### Try it
An exact copy of the records is required, minus the pictures they hold.

### Information supplied

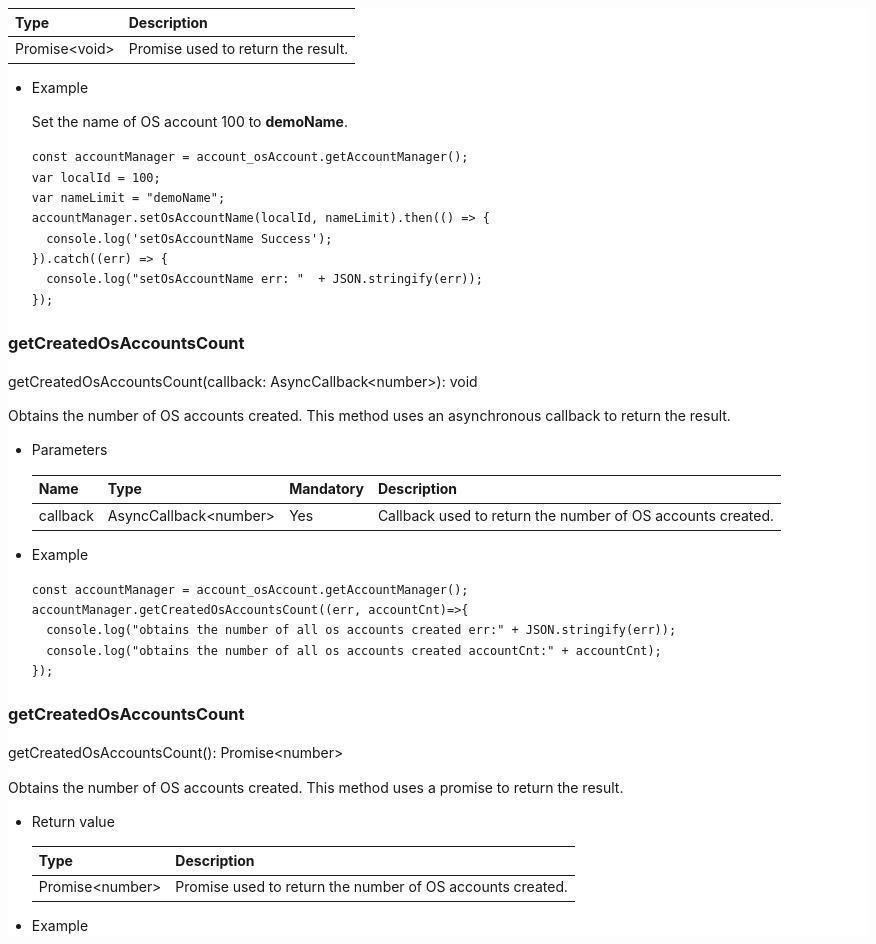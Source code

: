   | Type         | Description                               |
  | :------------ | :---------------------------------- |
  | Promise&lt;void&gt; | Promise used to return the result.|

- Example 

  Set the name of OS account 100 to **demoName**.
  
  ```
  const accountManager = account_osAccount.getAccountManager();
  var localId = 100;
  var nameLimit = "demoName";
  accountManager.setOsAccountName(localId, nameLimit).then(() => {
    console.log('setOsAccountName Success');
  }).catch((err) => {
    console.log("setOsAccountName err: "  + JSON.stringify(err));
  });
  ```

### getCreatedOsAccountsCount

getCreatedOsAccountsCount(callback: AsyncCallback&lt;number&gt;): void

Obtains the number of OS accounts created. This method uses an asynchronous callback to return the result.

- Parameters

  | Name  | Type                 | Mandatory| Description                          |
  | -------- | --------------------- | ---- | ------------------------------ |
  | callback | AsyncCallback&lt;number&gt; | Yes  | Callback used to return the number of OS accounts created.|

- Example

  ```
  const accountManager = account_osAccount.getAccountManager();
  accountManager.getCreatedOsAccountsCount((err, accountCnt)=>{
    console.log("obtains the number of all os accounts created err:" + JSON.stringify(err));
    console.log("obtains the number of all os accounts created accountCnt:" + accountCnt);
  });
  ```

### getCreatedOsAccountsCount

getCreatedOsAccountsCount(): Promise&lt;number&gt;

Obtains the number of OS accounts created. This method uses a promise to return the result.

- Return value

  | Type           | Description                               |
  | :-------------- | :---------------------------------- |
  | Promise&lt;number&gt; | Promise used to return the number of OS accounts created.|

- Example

### Completed exercise
Source code

:   | Type         | Description                               |
  | :------------ | :---------------------------------- |
  | Promise&lt;void&gt; | Promise used to return the result.|

- Example 

  Set the name of OS account 100 to **demoName**.
  
  ```
  const accountManager = account_osAccount.getAccountManager();
  var localId = 100;
  var nameLimit = "demoName";
  accountManager.setOsAccountName(localId, nameLimit).then(() => {
    console.log('setOsAccountName Success');
  }).catch((err) => {
    console.log("setOsAccountName err: "  + JSON.stringify(err));
  });
  ```

### getCreatedOsAccountsCount

getCreatedOsAccountsCount(callback: AsyncCallback&lt;number&gt;): void

Obtains the number of OS accounts created. This method uses an asynchronous callback to return the result.

- Parameters

  | Name  | Type                 | Mandatory| Description                          |
  | -------- | --------------------- | ---- | ------------------------------ |
  | callback | AsyncCallback&lt;number&gt; | Yes  | Callback used to return the number of OS accounts created.|

- Example

  ```
  const accountManager = account_osAccount.getAccountManager();
  accountManager.getCreatedOsAccountsCount((err, accountCnt)=>{
    console.log("obtains the number of all os accounts created err:" + JSON.stringify(err));
    console.log("obtains the number of all os accounts created accountCnt:" + accountCnt);
  });
  ```

### getCreatedOsAccountsCount

getCreatedOsAccountsCount(): Promise&lt;number&gt;

Obtains the number of OS accounts created. This method uses a promise to return the result.

- Return value

  | Type           | Description                               |
  | :-------------- | :---------------------------------- |
  | Promise&lt;number&gt; | Promise used to return the number of OS accounts created.|

- Example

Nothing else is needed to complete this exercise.